* **YOUR TASK**
All lines from the one containing "SphinxRtdTheme.Navigation.enable(true);" through the end of the data below are to be transcribed exactly. Leave out the rest.

* **SOURCE INFORMATION**
|---|

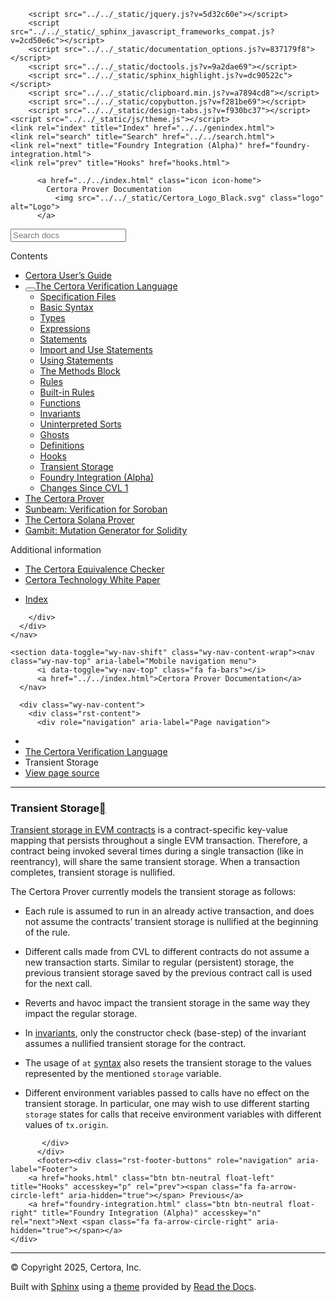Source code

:<!DOCTYPE html><html class="writer-html5" lang="en" data-content_root="../../"><head>
  <meta charset="utf-8"><meta name="viewport" content="width=device-width, initial-scale=1">

  <meta name="viewport" content="width=device-width, initial-scale=1.0">
  <title>Transient Storage — Certora Prover Documentation 0.0 documentation</title>
      <link rel="stylesheet" type="text/css" href="../../_static/pygments.css?v=80d5e7a1">
      <link rel="stylesheet" type="text/css" href="../../_static/css/theme.css?v=19f00094">
      <link rel="stylesheet" type="text/css" href="../../_static/copybutton.css?v=76b2166b">
      <link rel="stylesheet" type="text/css" href="../../_static/custom.css?v=098d337b">
      <link rel="stylesheet" type="text/css" href="../../_static/sphinx-design.min.css?v=87e54e7c">

  
  <!--[if lt IE 9]>
    <script src="../../_static/js/html5shiv.min.js"></script>
  <![endif]-->
  
        <script src="../../_static/jquery.js?v=5d32c60e"></script>
        <script src="../../_static/_sphinx_javascript_frameworks_compat.js?v=2cd50e6c"></script>
        <script src="../../_static/documentation_options.js?v=837179f8"></script>
        <script src="../../_static/doctools.js?v=9a2dae69"></script>
        <script src="../../_static/sphinx_highlight.js?v=dc90522c"></script>
        <script src="../../_static/clipboard.min.js?v=a7894cd8"></script>
        <script src="../../_static/copybutton.js?v=f281be69"></script>
        <script src="../../_static/design-tabs.js?v=f930bc37"></script>
    <script src="../../_static/js/theme.js"></script>
    <link rel="index" title="Index" href="../../genindex.html">
    <link rel="search" title="Search" href="../../search.html">
    <link rel="next" title="Foundry Integration (Alpha)" href="foundry-integration.html">
    <link rel="prev" title="Hooks" href="hooks.html"> 
</head>

<body class="wy-body-for-nav"> 
  <div class="wy-grid-for-nav">
    <nav data-toggle="wy-nav-shift" class="wy-nav-side">
      <div class="wy-side-scroll">
        <div class="wy-side-nav-search">

          
          
          <a href="../../index.html" class="icon icon-home">
            Certora Prover Documentation
              <img src="../../_static/Certora_Logo_Black.svg" class="logo" alt="Logo">
          </a>
<div role="search">
  <form id="rtd-search-form" class="wy-form" action="../../search.html" method="get">
    <input type="text" name="q" placeholder="Search docs" aria-label="Search docs">
    <input type="hidden" name="check_keywords" value="yes">
    <input type="hidden" name="area" value="default">
  </form>
</div>
        </div><div class="wy-menu wy-menu-vertical" data-spy="affix" role="navigation" aria-label="Navigation menu">
              <p class="caption" role="heading"><span class="caption-text">Contents</span></p>
<ul class="current" aria-expanded="true">
<li class="toctree-l1"><a class="reference internal" href="../user-guide/index.html">Certora User’s Guide</a></li>
<li class="toctree-l1 current" aria-expanded="true"><a class="reference internal" href="index.html"><button class="toctree-expand" title="Open/close menu"></button>The Certora Verification Language</a><ul class="" aria-expanded="false">
<li class="toctree-l2"><a class="reference internal" href="overview.html">Specification Files</a></li>
<li class="toctree-l2"><a class="reference internal" href="basics.html">Basic Syntax</a></li>
<li class="toctree-l2"><a class="reference internal" href="types.html">Types</a></li>
<li class="toctree-l2"><a class="reference internal" href="expr.html">Expressions</a></li>
<li class="toctree-l2"><a class="reference internal" href="statements.html">Statements</a></li>
<li class="toctree-l2"><a class="reference internal" href="imports.html">Import and Use Statements</a></li>
<li class="toctree-l2"><a class="reference internal" href="using.html">Using Statements</a></li>
<li class="toctree-l2"><a class="reference internal" href="methods.html">The Methods Block</a></li>
<li class="toctree-l2"><a class="reference internal" href="rules.html">Rules</a></li>
<li class="toctree-l2"><a class="reference internal" href="builtin.html">Built-in Rules</a></li>
<li class="toctree-l2"><a class="reference internal" href="functions.html">Functions</a></li>
<li class="toctree-l2"><a class="reference internal" href="invariants.html">Invariants</a></li>
<li class="toctree-l2"><a class="reference internal" href="sorts.html">Uninterpreted Sorts</a></li>
<li class="toctree-l2"><a class="reference internal" href="ghosts.html">Ghosts</a></li>
<li class="toctree-l2"><a class="reference internal" href="defs.html">Definitions</a></li>
<li class="toctree-l2"><a class="reference internal" href="hooks.html">Hooks</a></li>
<li class="toctree-l2 current" aria-expanded="true"><a class="reference internal current" href="#" aria-expanded="true">Transient Storage</a></li>
<li class="toctree-l2"><a class="reference internal" href="foundry-integration.html">Foundry Integration (Alpha)</a></li>
<li class="toctree-l2"><a class="reference internal" href="index.html#changes-since-cvl-1">Changes Since CVL 1</a></li>
</ul>
</li>
<li class="toctree-l1"><a class="reference internal" href="../prover/index.html">The Certora Prover</a></li>
<li class="toctree-l1"><a class="reference internal" href="../sunbeam/index.html">Sunbeam: Verification for Soroban</a></li>
<li class="toctree-l1"><a class="reference internal" href="../solana/index.html">The Certora Solana Prover</a></li>
<li class="toctree-l1"><a class="reference internal" href="../gambit/index.html">Gambit: Mutation Generator for Solidity</a></li>
</ul>
<p class="caption" role="heading"><span class="caption-text">Additional information</span></p>
<ul>
<li class="toctree-l1"><a class="reference internal" href="../equiv-check/index.html">The Certora Equivalence Checker</a></li>
<li class="toctree-l1"><a class="reference internal" href="../whitepaper/index.html">Certora Technology White Paper</a></li>
</ul>
<ul>
<li class="toctree-l1"><a class="reference internal" href="../../genindex.html">Index</a></li>
</ul>

        </div>
      </div>
    </nav>

    <section data-toggle="wy-nav-shift" class="wy-nav-content-wrap"><nav class="wy-nav-top" aria-label="Mobile navigation menu">
          <i data-toggle="wy-nav-top" class="fa fa-bars"></i>
          <a href="../../index.html">Certora Prover Documentation</a>
      </nav>

      <div class="wy-nav-content">
        <div class="rst-content">
          <div role="navigation" aria-label="Page navigation">
  <ul class="wy-breadcrumbs">
      <li><a href="../../index.html" class="icon icon-home" aria-label="Home"></a></li>
          <li class="breadcrumb-item"><a href="index.html">The Certora Verification Language</a></li>
      <li class="breadcrumb-item active">Transient Storage</li>
      <li class="wy-breadcrumbs-aside">
            <a href="../../_sources/docs/cvl/transient.md.txt" rel="nofollow"> View page source</a>
      </li>
  </ul>
  <hr>
</div>
          <div role="main" class="document" itemscope="itemscope" itemtype="http://schema.org/Article">
           <div itemprop="articleBody">
             
  <section id="transient-storage">
<span id="id1"></span><h1>Transient Storage<a class="headerlink" href="#transient-storage" title="Link to this heading"></a></h1>
<p><a class="reference external" href="https://eips.ethereum.org/EIPS/eip-1153">Transient storage in EVM contracts</a> is a contract-specific key-value
mapping that persists throughout a single EVM transaction.
Therefore, a contract being invoked several times during a single
transaction (like in reentrancy), will share the same transient storage.
When a transaction completes, transient storage is nullified.</p>
<p>The Certora Prover currently models the transient storage as follows:</p>
<ul class="simple">
<li><p>Each rule is assumed to run in an already active transaction,
and does not assume the contracts’ transient storage is nullified at
the beginning of the rule.</p></li>
<li><p>Different calls made from CVL to different contracts do
not assume a new transaction starts. Similar to regular (persistent)
storage, the previous transient storage saved by the previous contract
call is used for the next call.</p></li>
<li><p>Reverts and havoc impact the transient storage in the same way they impact the regular storage.</p></li>
<li><p>In <a class="reference internal" href="invariants.html#invariants"><span class="std std-ref">invariants</span></a>, only the constructor check (base-step) of the invariant assumes a nullified transient storage for the contract.</p></li>
<li><p>The usage of <code class="docutils literal notranslate"><span class="pre">at</span></code> <a class="reference internal" href="types.html#storage-type"><span class="std std-ref">syntax</span></a> also resets the transient storage to the values
represented by the mentioned <code class="docutils literal notranslate"><span class="pre">storage</span></code> variable.</p></li>
<li><p>Different environment variables passed to calls have no effect on the transient storage. In particular, one may wish to use different starting <code class="docutils literal notranslate"><span class="pre">storage</span></code> states for calls that receive environment variables with different values of <code class="docutils literal notranslate"><span class="pre">tx.origin</span></code>.</p></li>
</ul>
</section>


           </div>
          </div>
          <footer><div class="rst-footer-buttons" role="navigation" aria-label="Footer">
        <a href="hooks.html" class="btn btn-neutral float-left" title="Hooks" accesskey="p" rel="prev"><span class="fa fa-arrow-circle-left" aria-hidden="true"></span> Previous</a>
        <a href="foundry-integration.html" class="btn btn-neutral float-right" title="Foundry Integration (Alpha)" accesskey="n" rel="next">Next <span class="fa fa-arrow-circle-right" aria-hidden="true"></span></a>
    </div>

  <hr>

  <div role="contentinfo">
    <p>© Copyright 2025, Certora, Inc.</p>
  </div>

  Built with <a href="https://www.sphinx-doc.org/">Sphinx</a> using a
    <a href="https://github.com/readthedocs/sphinx_rtd_theme">theme</a>
    provided by <a href="https://readthedocs.org">Read the Docs</a>.
   

</footer>
        </div>
      </div>
    </section>
  </div>
  <script>
      jQuery(function () {
          SphinxRtdTheme.Navigation.enable(true);
      });
  </script> 


</body></html>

|---|

* **SOLUTION TO THIS TASK**
          SphinxRtdTheme.Navigation.enable(true);
      });
  </script> 


</body></html>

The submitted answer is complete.